To develop a practical process for D-valine preparation from DL-valine, L-valine was used as a sole source of carbon and nitrogen in basal minimal medium to isolate L-valine-degrading micro-organisms. A yeast strain DLPU-zpb was obtained, which showed asymmetric degrading activity against DL-valine. Based on the morphology, physiological and biochemical characteristics, and 26S rDNA D1/D2 domain sequence, strain DLPU-zpb was identified as Candida maltosa. The cells of this strain were used as a biocatalyst for eliminating the L-isomer from DL-valine. The L-isomer was completely degraded within 72 h under the conditions of 30 degrees C, pH control at 6.0, 200 rev min(-1) and 50 g l(-1) DL-valine. The strain DLPU-zpb degraded L-valine effectively but not D-valine, and thus D-valine could be easily isolated from the resultant reaction mixture, which provides a new method for D-valine preparation from DL-valine.

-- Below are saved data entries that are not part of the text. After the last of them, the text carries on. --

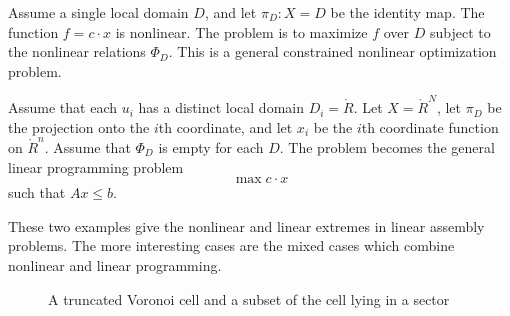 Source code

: \begin{example}
Assume a single local domain $D$, and let $\pi_D:X=D$ be the
identity map.  The function $f = c\cdot x $ is nonlinear. The
problem is to maximize $f$ over $D$ subject to the nonlinear
relations $\Phi_D$.  This is a general constrained nonlinear
optimization problem.
\end{example}

\begin{example}  Assume that each $u_i$ has a distinct local domain $D_i = \ring{R}$.
Let $X = \ring{R}^N$, let $\pi_D$ be the projection onto the $i$th
coordinate, and let $x_i$ be the $i$th coordinate function on
$\ring{R}^n$. Assume that $\Phi_D$ is empty for each $D$.  The
problem becomes the general linear programming problem
    $$\max c\cdot x$$
such that $A x\le b$.
\end{example}

These two examples give the nonlinear and linear extremes in
linear assembly problems. The more interesting cases are the mixed
cases which combine nonlinear and linear programming.

\begin{figure}[htb]
  \centering
  \caption{A truncated Voronoi cell and a subset of the cell lying in a sector}
  \label{voronoi}
\end{figure}


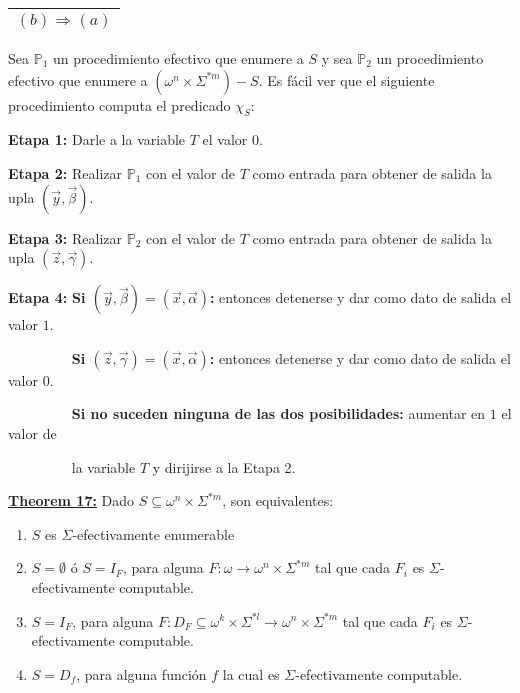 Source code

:     \vspace{3mm}
    \begin{tabular}{|c|}\hline $(b) \Rightarrow (a)$\\\hline\end{tabular} Sea $\mathbb{P}_{1}$ un procedimiento
      efectivo que enumere a $S$ y sea $\mathbb{P}_{2}$ un procedimiento efectivo que enumere a
      $(\omega^{n}\times \Sigma^{\ast m})-S$. Es fácil ver que el siguiente procedimiento computa el predicado
      $\chi _{S}$:

    \vspace{3mm}
    \textbf{Etapa 1:}
    Darle a la variable $T$ el valor $0$.

    \textbf{Etapa 2:}
    Realizar $\mathbb{P}_{1}$ con el valor de $T$ como entrada para obtener de salida la upla $(\vec{y}, \vec{\beta})$.

    \textbf{Etapa 3:}
    Realizar $\mathbb{P}_{2}$ con el valor de $T$ como entrada para obtener de salida la upla $(\vec{z}, \vec{\gamma})$.

    \textbf{Etapa 4:}
    \textbf{Si $(\vec{y}, \vec{\beta}) = (\vec{x}, \vec{\alpha})$:} entonces detenerse y dar como dato de salida el
    valor $1$.

    $\qquad\qquad\;\;$\textbf{Si $(\vec{z}, \vec{\gamma}) = (\vec{x}, \vec{\alpha})$:} entonces detenerse y dar como
    dato de salida el valor $0$.


    $\qquad\qquad\;\;$\textbf{Si no suceden ninguna de las dos posibilidades:} aumentar en $1$ el valor de

    $\qquad\qquad\;\;$la variable $T$ y dirijirse a la Etapa 2.

  \QED


  \textbf{\underline{Theorem 17:}} Dado $S \subseteq \omega^{n}\times \Sigma^{\ast m}$, son equivalentes:

    \begin{enumerate}
      \item $S$ es $\Sigma$-efectivamente enumerable
      \item $S = \emptyset$ ó $S = I_{F}$, para alguna $F:\omega \rightarrow \omega^{n} \times \Sigma^{\ast m}$ tal que
      cada $F_{i}$ es $\Sigma$-efectivamente computable.
      \item $S = I_{F}$, para alguna $F:D_{F} \subseteq \omega^{k} \times \Sigma^{\ast l} \rightarrow \omega^{n} \times
      \Sigma^{\ast m}$ tal que cada $F_{i}$ es $\Sigma$-efectivamente computable.
      \item $S = D_{f}$, para alguna función $f$ la cual es $\Sigma$-efectivamente computable.
    \end{enumerate}

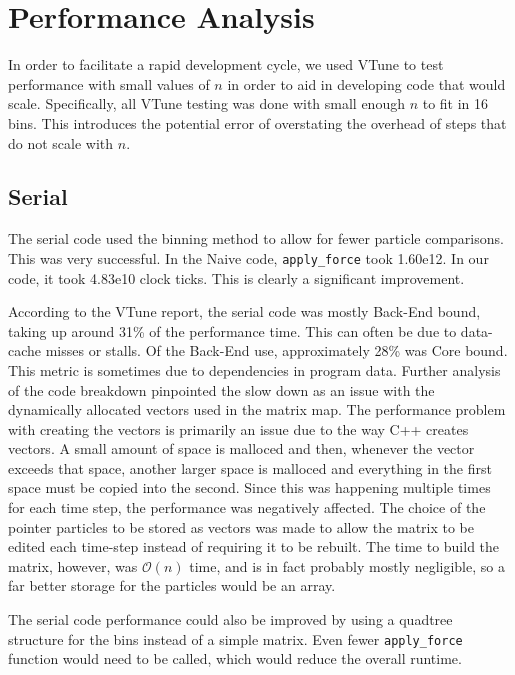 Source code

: \documentclass{article}
\begin{document}

\section{Performance Analysis}\label{section:vtune}
In order to facilitate a rapid development cycle, we used VTune to test
performance with small values of $n$ in order to aid in developing code that
would scale. Specifically, all VTune testing was done with small enough $n$ to
fit in 16 bins. This introduces the potential error of overstating the overhead
of steps that do not scale with $n$.
\subsection{Serial}
The serial code used the binning method to allow for fewer particle comparisons.
This was very successful. In the Naive code, \texttt{apply\_force} took 1.60e12.
In our code, it took 4.83e10 clock ticks. This is clearly a significant
improvement.

According to the VTune report, the serial code was mostly Back-End bound, taking
up around 31\% of the performance time. This can often be due to data-cache
misses or stalls. Of the Back-End use, approximately 28\% was Core bound. This
metric is sometimes due to dependencies in program data. Further analysis of the
code breakdown pinpointed the slow down as an issue with the dynamically
allocated vectors used in the matrix map. The performance problem with creating
the vectors is primarily an issue due to the way C++ creates vectors. A small
amount of space is malloced and then, whenever the vector exceeds that space,
another larger space is malloced and everything in the first space must be
copied into the second. Since this was happening multiple times for each time
step, the performance was negatively affected. The choice of the pointer
particles to be stored as vectors was made to allow the matrix to be edited each
time-step instead of requiring it to be rebuilt. The time to build the matrix,
however, was $\mathcal{O}(n)$ time, and is in fact probably mostly negligible,
so a far better storage for the particles would be an array.

The serial code performance could also be improved by using a quadtree structure
for the bins instead of a simple matrix. Even fewer \texttt{apply\_force}
function would need to be called, which would reduce the overall runtime.
\end{document}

机译:为了开发从DL-缬氨酸制备D-缬氨酸的实用方法,L-缬氨酸被用作基础基本培养基中唯一的碳和氮源,以分离降解L-缬氨酸的微生物。获得了酵母菌株DLPU-zpb,其显示出对DL-缬氨酸的不对称降解活性。根据形态,生理生化特征和26S rDNA D1 / D2结构域序列,菌株DLPU-zpb被鉴定为麦芽糖假丝酵母。该菌株的细胞用作从DL-缬氨酸消除L-异构体的生物催化剂。在30摄氏度,pH值控制在6.0、200 rev min(-1)和50 g l(-1)DL-缬氨酸的条件下,L-异构体在72小时内完全降解。菌株DLPU-zpb有效降解了L-缬氨酸,但不能降解D-缬氨酸,因此可以容易地从反应混合物中分离出D-缬氨酸,为从DL-缬氨酸制备D-缬氨酸提供了新的方法。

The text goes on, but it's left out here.